> _Try it_:
Which of the lines below contain the string "ASRock"? Copy each one.

> _Recorded data_:
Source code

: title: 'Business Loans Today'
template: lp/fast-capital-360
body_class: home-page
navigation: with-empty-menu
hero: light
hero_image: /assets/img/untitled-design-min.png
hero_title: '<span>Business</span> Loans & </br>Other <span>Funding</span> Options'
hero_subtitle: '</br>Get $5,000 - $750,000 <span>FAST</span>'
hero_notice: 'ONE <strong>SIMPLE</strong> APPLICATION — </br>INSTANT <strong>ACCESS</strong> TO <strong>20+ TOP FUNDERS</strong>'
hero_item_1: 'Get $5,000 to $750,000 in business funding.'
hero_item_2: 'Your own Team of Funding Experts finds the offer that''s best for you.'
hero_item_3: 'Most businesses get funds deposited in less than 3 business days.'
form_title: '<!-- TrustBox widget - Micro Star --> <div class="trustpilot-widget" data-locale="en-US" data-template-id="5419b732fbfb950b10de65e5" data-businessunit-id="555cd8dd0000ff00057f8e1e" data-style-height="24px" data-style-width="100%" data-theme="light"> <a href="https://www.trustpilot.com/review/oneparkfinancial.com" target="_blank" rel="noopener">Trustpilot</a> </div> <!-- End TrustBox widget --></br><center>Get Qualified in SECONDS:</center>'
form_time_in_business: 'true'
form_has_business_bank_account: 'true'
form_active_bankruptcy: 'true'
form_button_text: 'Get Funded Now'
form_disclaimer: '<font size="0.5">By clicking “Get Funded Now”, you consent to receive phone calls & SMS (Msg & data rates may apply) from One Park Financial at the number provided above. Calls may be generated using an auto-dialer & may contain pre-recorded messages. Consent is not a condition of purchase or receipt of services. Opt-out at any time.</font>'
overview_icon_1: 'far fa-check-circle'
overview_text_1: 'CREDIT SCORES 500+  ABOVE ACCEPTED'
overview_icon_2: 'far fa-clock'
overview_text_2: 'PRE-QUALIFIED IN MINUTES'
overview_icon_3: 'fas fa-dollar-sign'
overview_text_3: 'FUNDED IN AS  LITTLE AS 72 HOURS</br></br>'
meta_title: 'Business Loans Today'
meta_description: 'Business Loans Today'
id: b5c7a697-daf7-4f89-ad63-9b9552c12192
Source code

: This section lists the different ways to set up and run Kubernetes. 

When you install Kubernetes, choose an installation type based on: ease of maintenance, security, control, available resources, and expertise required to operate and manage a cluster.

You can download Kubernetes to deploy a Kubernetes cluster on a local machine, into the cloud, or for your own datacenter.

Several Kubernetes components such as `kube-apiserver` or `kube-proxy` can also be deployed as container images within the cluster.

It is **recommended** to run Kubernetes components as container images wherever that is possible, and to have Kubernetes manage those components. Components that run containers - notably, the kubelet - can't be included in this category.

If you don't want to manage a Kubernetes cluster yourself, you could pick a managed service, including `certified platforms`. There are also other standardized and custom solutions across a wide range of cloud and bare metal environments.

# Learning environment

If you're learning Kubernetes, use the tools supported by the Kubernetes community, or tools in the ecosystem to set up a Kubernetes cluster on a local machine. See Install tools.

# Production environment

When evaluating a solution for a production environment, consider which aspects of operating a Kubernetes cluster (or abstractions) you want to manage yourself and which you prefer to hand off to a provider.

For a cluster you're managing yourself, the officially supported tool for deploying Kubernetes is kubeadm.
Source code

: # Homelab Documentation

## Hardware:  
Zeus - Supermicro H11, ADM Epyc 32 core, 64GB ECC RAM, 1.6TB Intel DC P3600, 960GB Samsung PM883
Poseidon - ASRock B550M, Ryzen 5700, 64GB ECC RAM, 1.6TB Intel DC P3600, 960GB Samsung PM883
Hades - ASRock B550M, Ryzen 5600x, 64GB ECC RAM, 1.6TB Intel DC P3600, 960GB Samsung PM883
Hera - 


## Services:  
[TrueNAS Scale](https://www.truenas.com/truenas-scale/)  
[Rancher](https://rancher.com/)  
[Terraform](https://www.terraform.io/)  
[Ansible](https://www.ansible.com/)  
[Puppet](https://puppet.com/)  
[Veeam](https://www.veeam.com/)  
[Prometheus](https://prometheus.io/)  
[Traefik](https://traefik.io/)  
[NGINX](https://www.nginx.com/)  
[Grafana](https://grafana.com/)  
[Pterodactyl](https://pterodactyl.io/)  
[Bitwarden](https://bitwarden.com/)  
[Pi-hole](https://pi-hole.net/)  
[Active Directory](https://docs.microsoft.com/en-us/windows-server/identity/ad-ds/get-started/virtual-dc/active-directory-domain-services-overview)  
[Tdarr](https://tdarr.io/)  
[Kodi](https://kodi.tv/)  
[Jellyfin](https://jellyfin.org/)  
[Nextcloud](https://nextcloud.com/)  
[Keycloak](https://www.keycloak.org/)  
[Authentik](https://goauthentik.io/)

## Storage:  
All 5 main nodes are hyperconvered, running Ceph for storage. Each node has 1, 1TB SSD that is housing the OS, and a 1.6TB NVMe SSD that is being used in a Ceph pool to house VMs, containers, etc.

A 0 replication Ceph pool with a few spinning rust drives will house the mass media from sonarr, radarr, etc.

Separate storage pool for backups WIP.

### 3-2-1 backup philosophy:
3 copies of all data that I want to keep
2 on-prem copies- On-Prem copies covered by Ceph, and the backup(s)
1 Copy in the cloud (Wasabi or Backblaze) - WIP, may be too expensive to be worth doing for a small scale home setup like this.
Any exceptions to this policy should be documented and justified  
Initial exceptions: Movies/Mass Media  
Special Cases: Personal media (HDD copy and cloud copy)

> _Solution for this exercise_:
Poseidon - ASRock B550M, Ryzen 5700, 64GB ECC RAM, 1.6TB Intel DC P3600, 960GB Samsung PM883
Hades - ASRock B550M, Ryzen 5600x, 64GB ECC RAM, 1.6TB Intel DC P3600, 960GB Samsung PM883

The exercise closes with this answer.